According to another embodiment of the present disclosure, the step
S110 of detecting speech activity based on the speech signal
collected by the non-acoustic microphone to obtain a result of
speech activity detection may include following steps A1 and
A2.
In step A1, fundamental frequency information of the speech signal
collected by the non-acoustic microphone is determined.
The fundamental frequency information of the speech signal
collected by the non-acoustic microphone determined in this step
may refer to a frequency of a fundamental tone of the speech
signal, that is, a frequency of closing the glottis when human
speaks.
Generally, a fundamental frequency of a male voice may range from
50 Hz to 250 Hz, and a fundamental frequency of a female voice may
range from 120 Hz to 500 Hz. A non-acoustic microphone is capable
to collect a speech signal with a frequency lower than 2000 Hz.

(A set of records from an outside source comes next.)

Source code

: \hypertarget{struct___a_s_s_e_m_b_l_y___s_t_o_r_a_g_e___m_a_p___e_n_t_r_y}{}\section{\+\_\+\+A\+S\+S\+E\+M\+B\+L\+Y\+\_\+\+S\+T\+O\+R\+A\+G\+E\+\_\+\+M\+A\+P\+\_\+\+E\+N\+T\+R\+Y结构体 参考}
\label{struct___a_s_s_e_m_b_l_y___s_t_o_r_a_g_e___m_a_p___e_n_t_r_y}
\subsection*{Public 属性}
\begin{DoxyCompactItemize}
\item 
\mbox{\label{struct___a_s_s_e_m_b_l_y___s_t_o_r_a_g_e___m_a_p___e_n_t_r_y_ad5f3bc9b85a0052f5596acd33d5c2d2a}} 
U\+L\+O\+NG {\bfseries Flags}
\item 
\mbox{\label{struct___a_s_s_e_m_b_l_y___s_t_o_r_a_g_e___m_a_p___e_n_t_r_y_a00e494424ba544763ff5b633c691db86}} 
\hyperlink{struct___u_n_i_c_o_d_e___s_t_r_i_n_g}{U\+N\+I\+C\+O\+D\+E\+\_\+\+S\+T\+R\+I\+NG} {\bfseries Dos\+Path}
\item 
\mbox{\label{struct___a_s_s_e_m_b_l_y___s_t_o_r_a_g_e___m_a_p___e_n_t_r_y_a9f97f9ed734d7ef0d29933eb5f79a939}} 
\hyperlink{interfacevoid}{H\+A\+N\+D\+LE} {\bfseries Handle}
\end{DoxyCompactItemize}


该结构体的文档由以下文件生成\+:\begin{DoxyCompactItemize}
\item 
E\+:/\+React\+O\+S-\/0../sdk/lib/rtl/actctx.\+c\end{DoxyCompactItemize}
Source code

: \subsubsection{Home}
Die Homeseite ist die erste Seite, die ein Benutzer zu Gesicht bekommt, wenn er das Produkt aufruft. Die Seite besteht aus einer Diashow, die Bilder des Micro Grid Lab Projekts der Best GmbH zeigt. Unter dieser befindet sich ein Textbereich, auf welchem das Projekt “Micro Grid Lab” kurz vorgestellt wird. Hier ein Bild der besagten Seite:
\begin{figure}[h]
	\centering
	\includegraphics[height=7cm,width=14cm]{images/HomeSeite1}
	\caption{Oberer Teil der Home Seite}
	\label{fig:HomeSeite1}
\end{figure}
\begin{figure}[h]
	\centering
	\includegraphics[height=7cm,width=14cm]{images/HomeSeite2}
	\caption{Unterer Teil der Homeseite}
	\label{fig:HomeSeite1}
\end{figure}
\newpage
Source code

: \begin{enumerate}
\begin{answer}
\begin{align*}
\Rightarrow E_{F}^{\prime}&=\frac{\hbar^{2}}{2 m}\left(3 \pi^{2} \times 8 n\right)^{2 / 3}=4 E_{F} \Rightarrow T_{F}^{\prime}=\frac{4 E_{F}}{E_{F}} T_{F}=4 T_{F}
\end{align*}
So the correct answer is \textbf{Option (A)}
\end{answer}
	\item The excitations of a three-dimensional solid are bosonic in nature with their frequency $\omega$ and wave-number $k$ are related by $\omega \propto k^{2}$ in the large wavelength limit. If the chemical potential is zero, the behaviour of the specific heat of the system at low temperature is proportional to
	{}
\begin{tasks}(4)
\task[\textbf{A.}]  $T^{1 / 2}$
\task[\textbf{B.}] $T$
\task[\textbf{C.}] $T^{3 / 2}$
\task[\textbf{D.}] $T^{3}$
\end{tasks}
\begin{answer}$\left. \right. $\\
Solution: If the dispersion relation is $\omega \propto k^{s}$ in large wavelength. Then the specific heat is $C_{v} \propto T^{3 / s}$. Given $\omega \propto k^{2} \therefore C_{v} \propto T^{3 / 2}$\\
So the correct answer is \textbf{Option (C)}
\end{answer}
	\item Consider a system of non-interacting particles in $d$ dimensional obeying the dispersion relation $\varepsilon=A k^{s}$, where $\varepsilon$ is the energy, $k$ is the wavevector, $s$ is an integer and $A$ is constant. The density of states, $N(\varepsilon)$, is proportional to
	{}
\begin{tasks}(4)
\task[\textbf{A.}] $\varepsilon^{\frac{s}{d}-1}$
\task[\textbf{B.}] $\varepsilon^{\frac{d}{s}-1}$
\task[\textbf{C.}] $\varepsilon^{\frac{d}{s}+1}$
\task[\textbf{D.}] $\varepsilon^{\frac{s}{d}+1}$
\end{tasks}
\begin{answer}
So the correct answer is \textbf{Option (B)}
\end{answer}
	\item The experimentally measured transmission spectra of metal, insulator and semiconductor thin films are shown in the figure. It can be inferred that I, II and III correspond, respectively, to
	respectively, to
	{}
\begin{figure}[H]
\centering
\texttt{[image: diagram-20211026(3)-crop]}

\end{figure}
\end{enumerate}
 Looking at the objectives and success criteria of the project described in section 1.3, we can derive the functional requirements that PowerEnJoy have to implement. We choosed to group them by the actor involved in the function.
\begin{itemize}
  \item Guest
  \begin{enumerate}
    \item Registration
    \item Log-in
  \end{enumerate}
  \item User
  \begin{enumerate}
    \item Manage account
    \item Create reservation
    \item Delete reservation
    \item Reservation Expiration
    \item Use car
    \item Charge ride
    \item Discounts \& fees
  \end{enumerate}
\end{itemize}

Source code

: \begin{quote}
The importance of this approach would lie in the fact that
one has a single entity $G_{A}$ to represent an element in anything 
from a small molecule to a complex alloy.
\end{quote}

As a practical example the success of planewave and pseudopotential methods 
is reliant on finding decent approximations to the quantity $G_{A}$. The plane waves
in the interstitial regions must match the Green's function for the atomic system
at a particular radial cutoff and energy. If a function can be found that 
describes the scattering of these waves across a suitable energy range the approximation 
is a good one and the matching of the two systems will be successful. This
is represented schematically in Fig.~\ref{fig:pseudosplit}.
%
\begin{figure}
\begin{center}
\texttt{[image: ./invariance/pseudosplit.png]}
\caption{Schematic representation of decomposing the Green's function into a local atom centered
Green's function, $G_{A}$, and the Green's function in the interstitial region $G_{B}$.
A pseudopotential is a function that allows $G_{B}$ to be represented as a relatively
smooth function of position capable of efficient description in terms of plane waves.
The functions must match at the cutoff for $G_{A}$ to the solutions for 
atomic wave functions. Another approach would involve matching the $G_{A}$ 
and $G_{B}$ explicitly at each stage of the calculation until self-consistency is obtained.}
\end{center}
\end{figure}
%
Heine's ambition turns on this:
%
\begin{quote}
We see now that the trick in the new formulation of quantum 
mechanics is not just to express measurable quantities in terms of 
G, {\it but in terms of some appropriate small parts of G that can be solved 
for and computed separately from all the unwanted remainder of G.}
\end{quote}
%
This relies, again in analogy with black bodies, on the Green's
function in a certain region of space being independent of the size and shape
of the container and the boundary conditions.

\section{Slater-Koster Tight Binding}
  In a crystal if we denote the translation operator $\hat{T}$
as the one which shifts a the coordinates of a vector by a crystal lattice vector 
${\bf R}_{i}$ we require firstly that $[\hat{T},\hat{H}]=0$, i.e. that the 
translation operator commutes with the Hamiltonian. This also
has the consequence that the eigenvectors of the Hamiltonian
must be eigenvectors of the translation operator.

Thereby, complete fundamental frequency information may be
determined from the speech signal collected by the non-acoustic
microphone.
A speech signal collected by an optical microphone is taken as an
example, to illustrate distribution of determined fundamental
frequency information in the speech signal collected by the
non-acoustic microphone, with reference to FIG. 2. As shown in FIG.
2, the fundamental frequency information is the portion with a
frequency between 50 Hz to 500 Hz.
In step A2, the speech activity is detected based on the
fundamental frequency information, to obtain the result of speech
activity detection.
The fundamental frequency information is audio information that is
relatively easy to perceive in the speech signal collected by the
non-acoustic microphone. Hence, the speech activity may be detected
based on the fundamental frequency information of the speech signal
collected by the non-acoustic microphone in this embodiment,
realizing the detection of whether the speech exists, reducing the
influence of the ambient noise on the detection, and improving the
accuracy of the detection.
The speech activity detection may be implemented in various
manners. Specific implementations may include, but are not limited
to: speech activity detection at a frame level, speech activity
detection at a frequency level, or speech activity detection by a
combination of a frame level and a frequency level.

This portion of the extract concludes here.